Living in a small town can help or hurt small businesses. But when you find a niche that needs filling, you just might strike gold.
For example, the Bun Festival, held each May on a tiny, one square-mile island near Hong Kong, has been growing exponentially each year.
The small town of Cheung Chau is flooded with people filing off by the boatload to take part in this yearly tradition. During this celebration, each day of work can be like doing a months worth of business.
Local legend goes that the festival was created after the island was ravaged by pirates and plague; as an offering to Pak Tai, the god of the sea, local fisherman made steamed buns stamped with the Chinese character ‘Ping On’ for ‘peace’.
Apparently, the buns worked and the island was protected.
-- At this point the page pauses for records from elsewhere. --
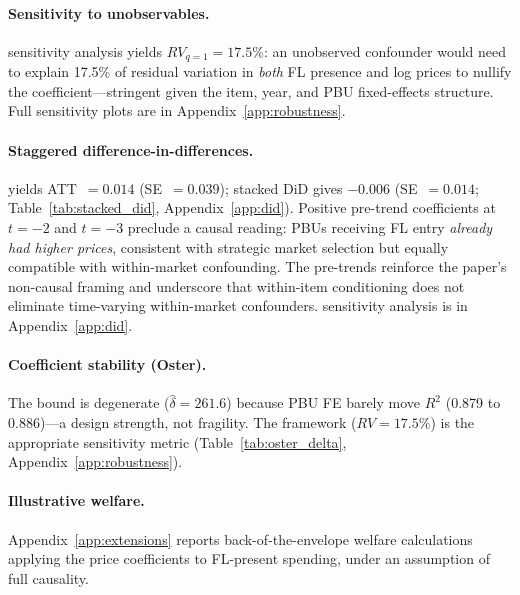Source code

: \paragraph{Sensitivity to unobservables.}
\citet{cinelli2020making} sensitivity analysis yields $RV_{q=1} =
17.5\%$: an unobserved confounder would need to explain 17.5\% of
residual variation in \emph{both} FL presence and log prices to nullify
the coefficient---stringent given the item, year, and PBU fixed-effects
structure. Full sensitivity plots are in
Appendix~\ref{app:robustness}.


\paragraph{Staggered difference-in-differences.}
\citet{callaway2021difference} yields ATT~$= 0.014$ (SE~$= 0.039$);
stacked DiD \citep{cengiz2019effect} gives $-0.006$ (SE~$= 0.014$;
Table~\ref{tab:stacked_did}, Appendix~\ref{app:did}). Positive
pre-trend coefficients at $t = -2$ and $t = -3$ preclude a causal
reading: PBUs receiving FL entry \emph{already had higher prices},
consistent with strategic market selection but equally compatible
with within-market confounding. The pre-trends reinforce the paper's
non-causal framing and underscore that within-item conditioning does
not eliminate time-varying within-market confounders.
\citet{rambachan2023more} sensitivity analysis is in
Appendix~\ref{app:did}.

\paragraph{Coefficient stability (Oster).}
The \citet{oster2019unobservable} bound is degenerate
($\hat{\delta} = 261.6$) because PBU FE barely move $R^2$
(0.879 to 0.886)---a design strength, not fragility. The
\citet{cinelli2020making} framework ($RV = 17.5\%$) is the
appropriate sensitivity metric
(Table~\ref{tab:oster_delta}, Appendix~\ref{app:robustness}).


\paragraph{Illustrative welfare.}
Appendix~\ref{app:extensions} reports back-of-the-envelope welfare
calculations applying the price coefficients to FL-present spending,
under an assumption of full causality.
Each year, locals repeat the ritual to bring good luck. The week-long celebration is one of the biggest celebrations of the year for this sleepy little island, and the streets are filled with tourists, traditional lion dances, dragon dances, parades of children on stilts and the centerpiece: the bun snatching competition.
During this race, three ‘bun mountains’ are created from bamboo scaffolding and participants clamber to the top in order to assure luck for their family in the coming year.
One cake shop, owned and operated by Kwok Kam Chuen for 40 years, is the official supplier of buns for the festival. The iconic white buns still come stamped with the kanji for ‘peace’ and are filled with traditional pastes like red bean, sesame and lotus.
During the festival, this little shop can make and sell over 10,000 buns daily.
Preparation begins one month before the festivities: the shop begins to gather extra supplies, workers, and cuts down the menu to focus on their star item: the buns. During peak production, Kwok and his assembly line can fill up massive, 200 bun steamers in the blink of an eye.
Thanks to the festival, Kwok sometimes sees more than $10,320 in sales each day of the festival: more than 20 times his average daily income. By the end of the week-long celebration, often he has more than $65,000.
It takes a lot of work keeping up, though. Kwok wants to open another shop, but worries that his age keeps him from doing so. He even mused in his interview with CNN:
“It’s very hectic making so many buns for the holiday. I rarely have time to go a restaurant to eat, so when I am hungry, I just grab a ‘Ping On’ bun.”